> **Required work**:
Each record that follows is to be output in full, precisely as written.

[Start of Attachment]

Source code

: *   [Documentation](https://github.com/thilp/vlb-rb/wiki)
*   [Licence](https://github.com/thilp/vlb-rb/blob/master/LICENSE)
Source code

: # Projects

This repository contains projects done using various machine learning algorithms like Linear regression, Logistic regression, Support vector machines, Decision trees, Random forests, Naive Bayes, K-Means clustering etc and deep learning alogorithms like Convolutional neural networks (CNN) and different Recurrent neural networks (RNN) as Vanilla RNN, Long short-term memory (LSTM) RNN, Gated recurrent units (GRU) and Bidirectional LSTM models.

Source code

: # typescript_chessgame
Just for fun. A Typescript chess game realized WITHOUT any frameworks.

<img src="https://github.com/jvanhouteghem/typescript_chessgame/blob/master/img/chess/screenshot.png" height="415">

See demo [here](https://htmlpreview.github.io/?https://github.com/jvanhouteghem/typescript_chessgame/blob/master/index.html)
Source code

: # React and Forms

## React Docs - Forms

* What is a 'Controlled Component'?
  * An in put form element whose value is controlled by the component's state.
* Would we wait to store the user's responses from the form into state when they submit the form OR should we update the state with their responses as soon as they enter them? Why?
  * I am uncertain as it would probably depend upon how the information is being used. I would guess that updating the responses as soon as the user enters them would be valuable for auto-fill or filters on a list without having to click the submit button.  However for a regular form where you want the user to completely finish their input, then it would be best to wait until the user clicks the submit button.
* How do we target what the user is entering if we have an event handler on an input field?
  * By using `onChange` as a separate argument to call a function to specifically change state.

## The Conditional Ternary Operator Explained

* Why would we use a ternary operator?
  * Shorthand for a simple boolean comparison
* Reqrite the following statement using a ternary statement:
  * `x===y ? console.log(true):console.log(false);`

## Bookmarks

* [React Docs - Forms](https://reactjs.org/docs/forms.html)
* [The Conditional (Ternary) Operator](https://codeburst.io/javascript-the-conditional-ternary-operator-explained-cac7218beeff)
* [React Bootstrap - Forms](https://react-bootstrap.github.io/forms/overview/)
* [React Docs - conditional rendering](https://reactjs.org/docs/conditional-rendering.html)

[End of Attachment]

> **The answer**:
Source code

: *   [Documentation](https://github.com/thilp/vlb-rb/wiki)
*   [Licence](https://github.com/thilp/vlb-rb/blob/master/LICENSE)
Source code

: # Projects

This repository contains projects done using various machine learning algorithms like Linear regression, Logistic regression, Support vector machines, Decision trees, Random forests, Naive Bayes, K-Means clustering etc and deep learning alogorithms like Convolutional neural networks (CNN) and different Recurrent neural networks (RNN) as Vanilla RNN, Long short-term memory (LSTM) RNN, Gated recurrent units (GRU) and Bidirectional LSTM models.

Source code

: # typescript_chessgame
Just for fun. A Typescript chess game realized WITHOUT any frameworks.

<img src="https://github.com/jvanhouteghem/typescript_chessgame/blob/master/img/chess/screenshot.png" height="415">

See demo [here](https://htmlpreview.github.io/?https://github.com/jvanhouteghem/typescript_chessgame/blob/master/index.html)
Source code

: # React and Forms

## React Docs - Forms

* What is a 'Controlled Component'?
  * An in put form element whose value is controlled by the component's state.
* Would we wait to store the user's responses from the form into state when they submit the form OR should we update the state with their responses as soon as they enter them? Why?
  * I am uncertain as it would probably depend upon how the information is being used. I would guess that updating the responses as soon as the user enters them would be valuable for auto-fill or filters on a list without having to click the submit button.  However for a regular form where you want the user to completely finish their input, then it would be best to wait until the user clicks the submit button.
* How do we target what the user is entering if we have an event handler on an input field?
  * By using `onChange` as a separate argument to call a function to specifically change state.

## The Conditional Ternary Operator Explained

* Why would we use a ternary operator?
  * Shorthand for a simple boolean comparison
* Reqrite the following statement using a ternary statement:
  * `x===y ? console.log(true):console.log(false);`

## Bookmarks

* [React Docs - Forms](https://reactjs.org/docs/forms.html)
* [The Conditional (Ternary) Operator](https://codeburst.io/javascript-the-conditional-ternary-operator-explained-cac7218beeff)
* [React Bootstrap - Forms](https://react-bootstrap.github.io/forms/overview/)
* [React Docs - conditional rendering](https://reactjs.org/docs/conditional-rendering.html)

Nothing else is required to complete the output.